Patients with stage I and stage II melanoma have a five-year survival rate that approaches 80 percent. Since the other 20 percent of patients have occult distant metastases, initial staging evaluations are often performed, although outcome data in asymptomatic patients are lacking. The most commonly performed procedure following a diagnosis of localized melanoma is chest radiography, because the lung is the most common visceral site for metastases. Terhune and associates retrospectively reviewed the medical records of consecutive asymptomatic patients with localized melanoma to assess the usefulness of an initial staging chest radiograph.

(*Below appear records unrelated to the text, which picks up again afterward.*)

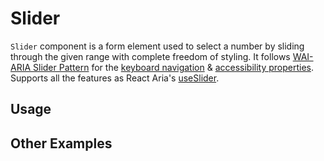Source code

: # Slider

`Slider` component is a form element used to select a number by sliding through
the given range with complete freedom of styling. It follows
[WAI-ARIA Slider Pattern](https://www.w3.org/WAI/ARIA/apg/patterns/slidertwothumb/)
for the
[keyboard navigation](https://www.w3.org/WAI/ARIA/apg/patterns/slidertwothumb/#:~:text=a%20hotel%20reservation.-,Keyboard%20Interaction,-Each%20thumb%20is)
&
[accessibility properties](https://www.w3.org/WAI/ARIA/apg/patterns/slidertwothumb/#:~:text=does%20not%20change.-,WAI%2DARIA%20Roles%2C%20States%2C%20and%20Properties,-Each%20element%20serving).
Supports all the features as React Aria's
[useSlider](https://react-spectrum.adobe.com/react-aria/useSlider.html#features).

<!-- ADD_TOC -->

## Usage

<!-- ADD_EXAMPLE src/slider/stories/templates/SliderBasicJsx.ts -->

<!-- CODESANDBOX
link_title: Single Slider
js: src/slider/stories/templates/SliderBasicJsx.ts
css: src/slider/stories/templates/SliderBasicCss.ts
-->
<!-- CODESANDBOX
link_title: Single Slider TS
tsx: src/slider/stories/templates/SliderBasicTsx.ts
css: src/slider/stories/templates/SliderBasicCss.ts
-->

## Other Examples

<!-- CODESANDBOX
link_title: Single Origin Slider
js: src/slider/stories/templates/SliderSingleOriginJsx.ts
css: src/slider/stories/templates/SliderBasicCss.ts
-->
<!-- CODESANDBOX
link_title: Single Origin Slider TS
tsx: src/slider/stories/templates/SliderSingleOriginTsx.ts
css: src/slider/stories/templates/SliderBasicCss.ts
-->

<!-- CODESANDBOX
link_title: Single Reversed Slider
js: src/slider/stories/templates/SliderSingleReversedJsx.ts
css: src/slider/stories/templates/SliderBasicCss.ts
-->
<!-- CODESANDBOX
link_title: Single Reversed Slider TS
tsx: src/slider/stories/templates/SliderSingleReversedTsx.ts
css: src/slider/stories/templates/SliderBasicCss.ts
-->

<!-- CODESANDBOX
link_title: Single Vertical Slider
js: src/slider/stories/templates/SliderSingleVerticalJsx.ts
css: src/slider/stories/templates/SliderBasicCss.ts
-->
<!-- CODESANDBOX
link_title: Single Vertical Slider TS
tsx: src/slider/stories/templates/SliderSingleVerticalTsx.ts
css: src/slider/stories/templates/SliderBasicCss.ts
-->

<!-- CODESANDBOX
link_title: Range Slider
js: src/slider/stories/templates/SliderRangeJsx.ts
css: src/slider/stories/templates/SliderBasicCss.ts
-->
<!-- CODESANDBOX
link_title: Range Slider TS
tsx: src/slider/stories/templates/SliderRangeTsx.ts
css: src/slider/stories/templates/SliderBasicCss.ts
-->

<!-- CODESANDBOX
link_title: Multi Slider
js: src/slider/stories/templates/SliderMultiJsx.ts
css: src/slider/stories/templates/SliderBasicCss.ts
-->
<!-- CODESANDBOX
link_title: Multi Slider TS
tsx: src/slider/stories/templates/SliderMultiTsx.ts
css: src/slider/stories/templates/SliderBasicCss.ts
-->

<!-- CODESANDBOX
link_title: AllInOne Slider
js: src/slider/stories/templates/SliderAllInOneJsx.ts
css: src/slider/stories/templates/SliderBasicCss.ts
-->
<!-- CODESANDBOX
link_title: AllInOne Slider TS
tsx: src/slider/stories/templates/SliderAllInOneTsx.ts
css: src/slider/stories/templates/SliderBasicCss.ts
-->

<!-- ADD_COMPOSITION src/slider -->

<!-- ADD_PROPS src/slider -->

A total of 876 out of 1,032 patients (85 percent) in the study group had undergone an initial staging chest radiograph. Most of the tumors were of the superficial spreading type and occurred on the trunk. Only 5 percent could not be staged because the depth of invasion extended to the deep margins following a shave biopsy or because of misorientation of the biopsy specimen. Five percent of the biopsy samples revealed melanoma in situ, 62 percent showed stage I disease, 25 percent showed stage II disease of less than 4 mm and 5 percent showed stage II disease of 4 mm or more.
A total of 130 patients (15 percent) had a suspicious finding on chest radiograph necessitating further evaluation such as a repeat chest radiograph or a computed tomographic (CT) scan of the chest. In 35 patients, a combination of these modes was required to confirm the diagnosis. A total of 128 patients had no evidence of lung metastases. Only one patient underwent additional studies that suggested the presence of metastases. Subsequent histology revealed metastatic melanoma.
Silent pulmonary metastasis was found in only one patient. No metastatic lung disease was detected in cases of melanoma in situ and stage I disease, while lung metastasis was found in one of 258 patients with stage II disease. The frequency of false-positive results was 15 percent. Of the group for whom long-term follow-up data were available, 30 patients developed lung metastases and two developed a primary lung cancer. Seventeen cases of lung metastases occurred in patients with initial negative findings on chest radiograph, and five occurred in patients with initial suspicious findings on chest radiograph. This suggests that lung metastases occur more frequently in patients with suspicious false-positive radiographs. The authors suggest that these metastases were probably present at initial diagnosis and were not detected because of the limitations of chest radiography.
The authors conclude that initial chest radiographic screening in asymptomatic patients with stage I and intermediate-thickness stage II melanoma is highly unlikely to detect silent pulmonary metastases. In addition, the high false-positive rate can lead to costly subsequent investigations. The authors stress the importance of a thorough medical history and physical examination in the initial assessment of patients with cutaneous melanoma.